After hours of anxious watching he could not but own to himself that no progress was made, and that the crisis must be awaited with dread. Should he tell her? Dared he? In front of him lay the probably dying little creature that was first in her life—before himself, before anything. Should she perish, there would be no barrier in the world between them; Mrs Cameron would have no duty but to herself!

A warm flush underlay his features—not the flush of pride or of satisfaction; it was the dye of shame for thoughts which placed himself and his egoistic desires before the life of the innocent being whose fate seemed to lie in his hands. It lasted not a moment, for he rose and left the house with a face quite ashen grey, whence all the light and fire of youth had faded. He was not long absent, for he had secured a passing hansom and paid a doubled fare for doubled speed.

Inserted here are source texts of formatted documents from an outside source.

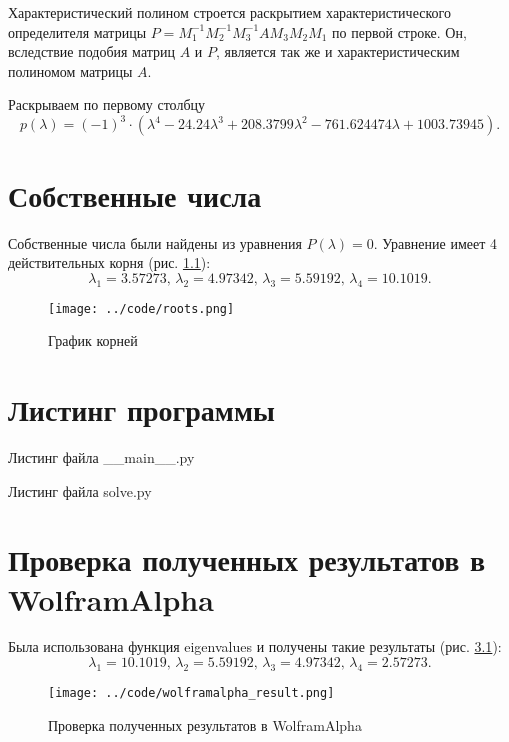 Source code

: Характеристический полином строется раскрытием характеристического определителя матрицы
$P = M_1^{-1} M_2^{-1} M_3^{-1} AM_3 M_2 M_1$ по первой строке.
Он, вследствие подобия матриц $A$ и $P$, является так же и характеристическим полиномом матрицы $A$.

Раскрываем по первому столбцу
$$p \left( \lambda \right) =
  \left( -1 \right)^3 \cdot
  \left(
    \lambda^4 - 24.24 \lambda^3 + 208.3799 \lambda^2 - 761.624474 \lambda + 1003.73945
  \right).$$

\chapter{Собственные числа}

Собственные числа были найдены из уравнения $P \left( \lambda \right) = 0$.
Уравнение имеет 4 действительных корня (рис. \ref{fig:roots}):
$$ \lambda_1 = 3.57273, \,
  \lambda_2 = 4.97342, \,
  \lambda_3 = 5.59192, \,
  \lambda_4 = 10.1019.$$

\begin{figure}[h!]
  \centering
  \texttt{[image: ../code/roots.png]}
  \caption{График корней}
  \label{fig:roots}
\end{figure}

\chapter{Листинг программы}

Листинг файла \_\_main\_\_.py
\lstset{inputencoding=utf8, extendedchars=\true}


Листинг файла solve.py
\lstset{inputencoding=utf8, extendedchars=\true}


\chapter{Проверка полученных результатов в WolframAlpha}

Была использована функция eigenvalues и получены такие результаты (рис. \ref{fig:wolfram}):
$$ \lambda_1 = 10.1019, \,
  \lambda_2 = 5.59192, \,
  \lambda_3 = 4.97342, \,
  \lambda_4 = 2.57273.$$

\begin{figure}[h!]
  \centering
  \texttt{[image: ../code/wolframalpha\_result.png]}
  \caption{Проверка полученных результатов в WolframAlpha}
  \label{fig:wolfram}
\end{figure}

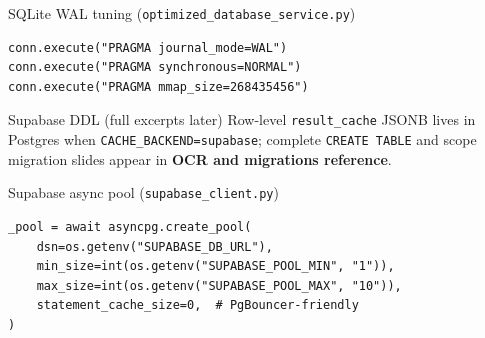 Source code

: \documentclass[aspectratio=169]{beamer}
\begin{document}
\begin{frame}[fragile]{SQLite WAL tuning (\texttt{optimized\_database\_service.py})}
\begin{lstlisting}[style=py]
conn.execute("PRAGMA journal_mode=WAL")
conn.execute("PRAGMA synchronous=NORMAL")
conn.execute("PRAGMA mmap_size=268435456")
\end{lstlisting}
\end{frame}

\begin{frame}{Supabase DDL (full excerpts later)}
  \small
  Row-level \texttt{result\_cache} JSONB lives in Postgres when \texttt{CACHE\_BACKEND=supabase}; complete \texttt{CREATE TABLE} and scope migration slides appear in \textbf{OCR and migrations reference}.
\end{frame}

\begin{frame}[fragile]{Supabase async pool (\texttt{supabase\_client.py})}
\begin{lstlisting}[style=py]
_pool = await asyncpg.create_pool(
    dsn=os.getenv("SUPABASE_DB_URL"),
    min_size=int(os.getenv("SUPABASE_POOL_MIN", "1")),
    max_size=int(os.getenv("SUPABASE_POOL_MAX", "10")),
    statement_cache_size=0,  # PgBouncer-friendly
)
\end{lstlisting}
\end{frame}
\end{document}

He found Mrs Cameron alone with the child, while the nurse, worn out and weary, dozed in an adjacent room. Little Phœbe, who, earlier in the day, had been restless to a frightful degree, flinging about her waxen, chubby arms distractedly in the effort to gain breath, now lay almost motionless. Her mother, little experienced in any phase of illness, imagined that some slight improvement had taken place, but Ralph Danby knew better. The dull bluish pallor of the hitherto rosy skin; the rapid pulsation and agonised breathing; the feeble, sad croak that could not develop force enough for a cry—all told him there was no time to be lost.

He hastily opened the case for which he had journeyed home, and produced a small silver tube.

Mrs Cameron watched his movements with anxiety.

"What are you going to do?"

She was standing near the crib, midway between it and a table whereon he had deposited the case. As her eyes met his she read, by an extraordinary intuition which comes to most of us when reason fails, that he purposed some extreme course of action.

"What are you going to do?" she reiterated, somewhat sharply.

"I must give our little patient relief—instant relief—by means of this," he answered, hastily. She seemed to be wasting time with questions when every moment was precious. Still she stood motionless in front of him.

"How?" she persisted, in a voice so hollow that he could scarcely recognise it.